In most cases, the American dream is fulfilled by delaying gratification and appreciating real estate values and freedom guaranteed in our Constitution. The moment I sign for subsidized housing, I am jeopardizing all three.

Deed-restricted houses have tremendous, tangible barriers. Capital growth of such owners is limited to a low percentage as is the freedom of liquidity.

It is the intangible demoralization that takes a greater toll:

1. The golden cage is a trap that greatly lessens a person's mobility and freedom toward upward mobility. (Ask the people in Aspen.)

2. It ratifies our human tendency not to want to delay gratification. So, we settle for comfort in the moment and pay for it by mortgaging our future.
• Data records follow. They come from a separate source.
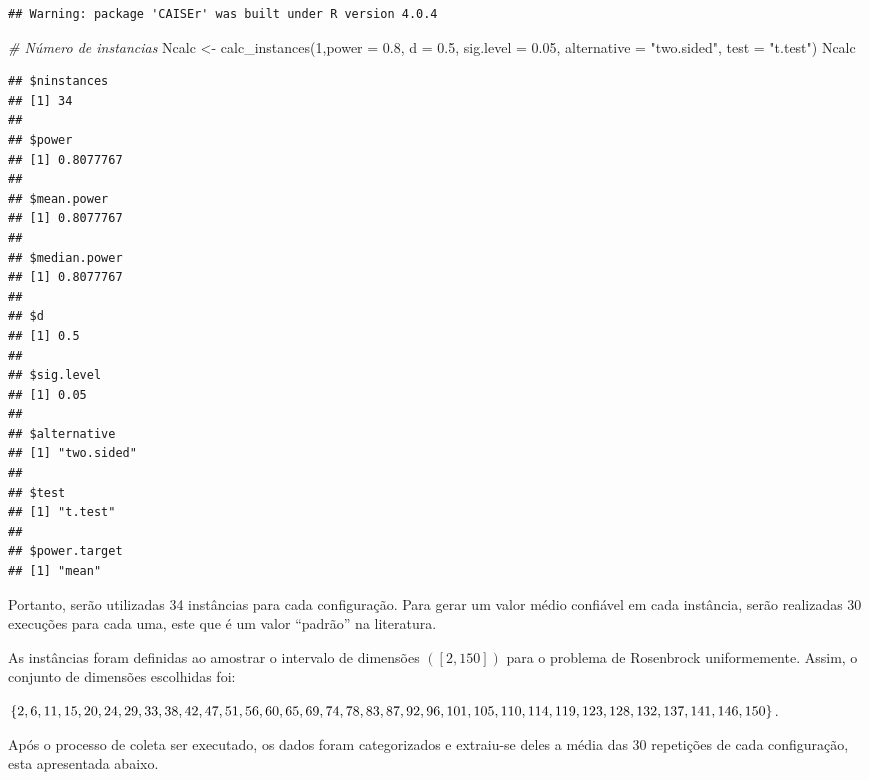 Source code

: \documentclass[
]{article}
\newenvironment{Shaded}{\begin{snugshade}}{\end{snugshade}}
\newcommand{\AttributeTok}[1]{\textcolor[rgb]{0.77,0.63,0.00}{#1}}
\newcommand{\CommentTok}[1]{\textcolor[rgb]{0.56,0.35,0.01}{\textit{#1}}}
\newcommand{\DecValTok}[1]{\textcolor[rgb]{0.00,0.00,0.81}{#1}}
\newcommand{\FloatTok}[1]{\textcolor[rgb]{0.00,0.00,0.81}{#1}}
\newcommand{\FunctionTok}[1]{\textcolor[rgb]{0.00,0.00,0.00}{#1}}
\newcommand{\NormalTok}[1]{#1}
\newcommand{\OtherTok}[1]{\textcolor[rgb]{0.56,0.35,0.01}{#1}}
\newcommand{\StringTok}[1]{\textcolor[rgb]{0.31,0.60,0.02}{#1}}
\begin{document}
\begin{verbatim}
## Warning: package 'CAISEr' was built under R version 4.0.4
\end{verbatim}

\begin{Shaded}
\begin{Highlighting}[]
\CommentTok{\# Número de instancias}
\NormalTok{Ncalc }\OtherTok{\textless{}{-}} \FunctionTok{calc\_instances}\NormalTok{(}\DecValTok{1}\NormalTok{,}\AttributeTok{power =} \FloatTok{0.8}\NormalTok{, }\AttributeTok{d =} \FloatTok{0.5}\NormalTok{, }\AttributeTok{sig.level =} \FloatTok{0.05}\NormalTok{, }\AttributeTok{alternative =} \StringTok{"two.sided"}\NormalTok{, }\AttributeTok{test =} \StringTok{"t.test"}\NormalTok{)}
\NormalTok{Ncalc}
\end{Highlighting}
\end{Shaded}

\begin{verbatim}
## $ninstances
## [1] 34
## 
## $power
## [1] 0.8077767
## 
## $mean.power
## [1] 0.8077767
## 
## $median.power
## [1] 0.8077767
## 
## $d
## [1] 0.5
## 
## $sig.level
## [1] 0.05
## 
## $alternative
## [1] "two.sided"
## 
## $test
## [1] "t.test"
## 
## $power.target
## [1] "mean"
\end{verbatim}

Portanto, serão utilizadas 34 instâncias para cada configuração. Para
gerar um valor médio confiável em cada instância, serão realizadas 30
execuções para cada uma, este que é um valor ``padrão'' na literatura.

As instâncias foram definidas ao amostrar o intervalo de dimensões
\(([2,150])\) para o problema de Rosenbrock uniformemente. Assim, o
conjunto de dimensões escolhidas foi:

\(\{2,6,11,15,20,24,29,33,38,42,47,51,56,60,65,69,74,78,83,87,\\ 92,96,101,105,110,114,119,123,128,132,137,141,146,150\}\).

Após o processo de coleta ser executado, os dados foram categorizados e
extraiu-se deles a média das 30 repetições de cada configuração, esta
apresentada abaixo.
\end{document}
3. No matter what one calls it, or how one justifies it, it is still restricted. If it walks and quacks like a duck, it's a duck. No layers of denial will fool your psyche and the psychological cost of living that way, denial or not, justification or not. It will take its toll. Eight out of 10 people, statistically, will pass this legacy on.

The well-meaning folks who are for affordable housing are not doing it deliberately. They, too, may be in denial. Don't believe me? Let me give you some historical examples of mass entrapments that have created immense problems, where the fix was worse than the cause. "The man" never does this himself. He does it through elected officials, the government.

1. Native Americans were trapped on reservations and totally disenfranchised. Did you know that almost everyone believed, including the Native Americans, that this was good for them? It has taken these good folks 200 or more years to slowly become franchised.

2. Slavery was not only a birthright, but it was considered good for barbarians. It was justified that conditions were better than their native countries, all needs taken care of and their souls would be saved by conversion to Christianity. To fix this mess, created by "the man," we had the bloodiest civil war, and welfare has had a devastating psychological negative impact toward excellence and upward mobility. It's another entrapment, though well-meaning.

3. Illegal immigration was actually encouraged by "the man"—cheap labor by disenfranchised people. Now it has become a problem, a catch-22. If they close the borders after creating the mess, they lose the vote. Greed disguised as empathy allowed this illegal process to continue for decades, and now, because it's a mess, we want to deport them all and wonder why our culture and language are under assault. I am sure if the past is a guide, the fixes will create more problems than the cause.

My advice to those who are eligible for such housing is the same I gave to my brother. Run. Run the other way. Let the deed-restricted houses rot. Don't let "the man" capture you. Here is the scenario that will follow if you delay gratification. By not getting entrapped it will benefit you and surely your heirs. "The man" will find other ways to maintain the extravagant estates. Some always do. But don't let it be at your expense. Don't get trapped in the "golden cage."

The golden handcuffs might appear to be invisible, but they are very real.

Pawan Mehra is a resident of Sun Valley.